Les protéines sont des éléments constitutifs de la vie. Elles sont impliquées dans pratiquement tous les processus biologiques. Comprendre les interactions entre les protéines est essentiel pour déchiffrer les complexités des fonctions cellulaires et a des implications importantes pour le développement de médicaments et le traitement des maladies.

Cependant, la capacité à prédire quelles protéines se lient entre elles est une question difficile en biologie computationnelle, notamment en raison de la grande diversité et de la complexité des structures des protéines. Une récente étude menée par l’équipe d’Anne-Florence Bitbol de l’EPFL pourrait désormais changer cela.
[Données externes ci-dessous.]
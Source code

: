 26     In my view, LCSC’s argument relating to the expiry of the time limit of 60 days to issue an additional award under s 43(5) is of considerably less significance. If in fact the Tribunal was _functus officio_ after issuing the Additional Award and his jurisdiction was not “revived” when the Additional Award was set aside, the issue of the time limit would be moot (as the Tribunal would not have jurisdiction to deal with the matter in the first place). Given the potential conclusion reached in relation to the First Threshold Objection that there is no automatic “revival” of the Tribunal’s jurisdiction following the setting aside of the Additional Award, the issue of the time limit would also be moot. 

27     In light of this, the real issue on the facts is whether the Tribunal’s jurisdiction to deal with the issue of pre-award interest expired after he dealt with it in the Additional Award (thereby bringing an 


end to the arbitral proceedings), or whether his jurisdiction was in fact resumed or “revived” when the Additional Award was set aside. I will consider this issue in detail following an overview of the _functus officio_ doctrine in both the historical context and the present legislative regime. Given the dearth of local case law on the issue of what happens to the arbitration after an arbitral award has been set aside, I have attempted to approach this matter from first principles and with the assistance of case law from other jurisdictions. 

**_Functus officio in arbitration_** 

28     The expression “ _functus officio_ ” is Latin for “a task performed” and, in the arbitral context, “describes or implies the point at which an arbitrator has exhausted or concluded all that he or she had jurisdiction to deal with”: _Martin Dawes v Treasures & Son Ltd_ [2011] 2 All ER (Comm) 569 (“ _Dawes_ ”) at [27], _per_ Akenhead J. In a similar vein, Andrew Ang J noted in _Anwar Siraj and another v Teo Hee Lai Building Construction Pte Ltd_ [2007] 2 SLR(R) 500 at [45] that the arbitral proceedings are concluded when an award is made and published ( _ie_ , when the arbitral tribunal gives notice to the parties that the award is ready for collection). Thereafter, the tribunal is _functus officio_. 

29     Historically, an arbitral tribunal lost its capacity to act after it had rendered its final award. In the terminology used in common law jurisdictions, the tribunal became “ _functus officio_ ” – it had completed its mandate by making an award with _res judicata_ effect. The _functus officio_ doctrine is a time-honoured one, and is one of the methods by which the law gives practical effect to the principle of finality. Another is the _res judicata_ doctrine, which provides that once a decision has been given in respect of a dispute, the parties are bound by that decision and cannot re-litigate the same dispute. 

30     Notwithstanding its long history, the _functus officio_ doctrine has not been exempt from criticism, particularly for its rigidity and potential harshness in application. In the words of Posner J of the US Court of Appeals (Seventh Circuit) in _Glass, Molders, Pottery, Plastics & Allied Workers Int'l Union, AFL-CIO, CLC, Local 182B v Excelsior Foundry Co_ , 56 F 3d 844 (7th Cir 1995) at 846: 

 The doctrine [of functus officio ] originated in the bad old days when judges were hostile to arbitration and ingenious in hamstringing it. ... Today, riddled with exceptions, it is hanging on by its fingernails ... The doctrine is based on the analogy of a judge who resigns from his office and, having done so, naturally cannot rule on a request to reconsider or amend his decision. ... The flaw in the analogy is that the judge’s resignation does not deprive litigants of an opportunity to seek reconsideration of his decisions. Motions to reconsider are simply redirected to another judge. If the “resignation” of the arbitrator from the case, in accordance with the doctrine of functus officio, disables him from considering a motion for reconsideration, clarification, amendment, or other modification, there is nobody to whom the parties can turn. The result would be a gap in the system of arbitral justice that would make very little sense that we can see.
Cette équipe de scientifiques, composée d’Umberto Lupo, Damiano Sgarbossa et Anne-Florence Bitbol, a mis au point DiffPALM (Differentiable Pairing using Alignment-based Language Models). Il s’agit d’une approche basée sur l’IA qui peut considérablement faire progresser la prédiction des interactions entre des séquences de protéines. L’étude est publiée dans la revue PNAS.

DiffPALM tire parti de la puissance des modèles de langage protéiques, un concept avancé d’apprentissage automatique emprunté au traitement du langage naturel, pour analyser et prédire les interactions entre les membres de deux familles de protéines avec une précision sans précédent. DiffPALM utilise ces techniques d’apprentissage machine pour prédire les paires de protéines en interaction. Il s’ensuit une amélioration significative par rapport à d’autres méthodes qui nécessitent souvent de grands ensembles de données suffisamment divers, et qui se heurtent à la complexité des complexes protéiques eucaryotes.

Un autre avantage de DiffPALM est sa polyvalence. En effet, cette approche peut fonctionner même avec de plus petits ensembles de données de séquences et traiter ainsi des protéines rares qui ont peu d’homologues (des protéines d’espèces différentes qui partagent des ancêtres évolutifs communs). Elle s’appuie sur des modèles de langage protéiques entraînés sur des alignements multiples de séquences (MSA), comme le MSA Transformer et le module EvoFormer d’AlphaFold, ce qui lui permet de comprendre et de prédire les interactions complexes entre les protéines avec une extrême précision.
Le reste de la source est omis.